Hi,
I've been working on a check job that uses devstack-gate jobs to run
the nova with the docker driver, while doing this I noticed that
sometimes during the nova boot for an instance the node looses network
connectivity(obviously a problem that needs to be worked on).
Whats interesting is zuuls behavior when this occurs in the check queue.
The job simply got restarted and this kept happening until the job passed.
A legitimately failed job :
https://jenkins05.openstack.org/job/check-nova-docker-dsvm-f20/2/
http://logs.openstack.org/14/91514/5/check/check-nova-docker-dsvm-f20/d5c1ebf/console.html
Retry (also failed) :
https://jenkins07.openstack.org/job/check-nova-docker-dsvm-f20/3/
http://logs.openstack.org/14/91514/5/check/check-nova-docker-dsvm-f20/d5f26ed/console.html
Retried again (passed) :
https://jenkins01.openstack.org/job/check-nova-docker-dsvm-f20/3/
http://logs.openstack.org/14/91514/5/check/check-nova-docker-dsvm-f20/2ebfa88/console.html
And success gets reported back to gerrit
https://review.openstack.org/#/c/91514/
Patch Set 5: Verified+1
check-nova-docker-dsvm-f20 SUCCESS in 17m 27s (non-voting)
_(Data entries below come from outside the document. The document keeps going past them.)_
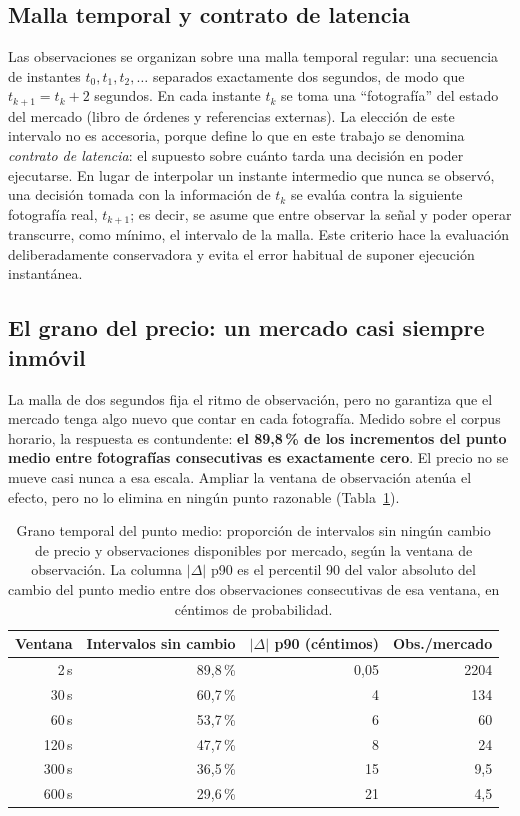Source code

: \subsection{Malla temporal y contrato de latencia}

Las observaciones se organizan sobre una malla temporal regular: una secuencia de instantes
$t_0, t_1, t_2, \dots$ separados exactamente dos segundos, de modo que $t_{k+1} = t_k + 2$
segundos. En cada instante $t_k$ se toma una ``fotografía'' del estado del mercado (libro de
órdenes y referencias externas). La elección de este intervalo no es accesoria, porque define
lo que en este trabajo se denomina \emph{contrato de latencia}: el supuesto sobre cuánto
tarda una decisión en poder ejecutarse. En lugar de interpolar un instante intermedio que
nunca se observó, una decisión tomada con la información de $t_k$ se evalúa contra la
siguiente fotografía real, $t_{k+1}$; es decir, se asume que entre observar la señal y poder
operar transcurre, como mínimo, el intervalo de la malla. Este criterio hace la evaluación
deliberadamente conservadora y evita el error habitual de suponer ejecución instantánea.

\subsection{El grano del precio: un mercado casi siempre inmóvil}
\label{sec::grano_temporal}

La malla de dos segundos fija el ritmo de observación, pero no garantiza que el mercado
tenga algo nuevo que contar en cada fotografía. Medido sobre el corpus horario, la
respuesta es contundente: \textbf{el 89,8\,\% de los incrementos del punto medio entre
fotografías consecutivas es exactamente cero}. El precio no se mueve casi nunca a esa
escala. Ampliar la ventana de observación atenúa el efecto, pero no lo elimina en ningún
punto razonable (Tabla~\ref{tab::grano}).

\begin{table}[h]
\centering
\caption[Grano temporal del punto medio según la ventana de observación]{Grano temporal del
punto medio: proporción de intervalos sin ningún cambio de precio y observaciones
disponibles por mercado, según la ventana de observación. La columna
$|\Delta|$ p90 es el percentil 90 del valor absoluto del cambio del punto medio entre dos
observaciones consecutivas de esa ventana, en céntimos de probabilidad.}
\label{tab::grano}
\begin{tabular}{rrrr}
\toprule
\textbf{Ventana} & \textbf{Intervalos sin cambio} & \textbf{$|\Delta|$ p90 (céntimos)} & \textbf{Obs./mercado} \\
\midrule
2\,s   & 89,8\,\% & 0,05 & 2204 \\
30\,s  & 60,7\,\% & 4    & 134 \\
60\,s  & 53,7\,\% & 6    & 60 \\
120\,s & 47,7\,\% & 8    & 24 \\
300\,s & 36,5\,\% & 15   & 9,5 \\
600\,s & 29,6\,\% & 21   & 4,5 \\
\bottomrule
\end{tabular}
\end{table}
Wouldn't this behavior allow commits that cause intermittent network
problems to more easily sneak passed the gating infrastructure?
I'm guessing that the retry is being triggered in
zuul/launcher/gearman.py : onBuildCompleted()
because onDisconnect calls onBuildCompleted with no results param
Any thoughts?
thanks,
Derek.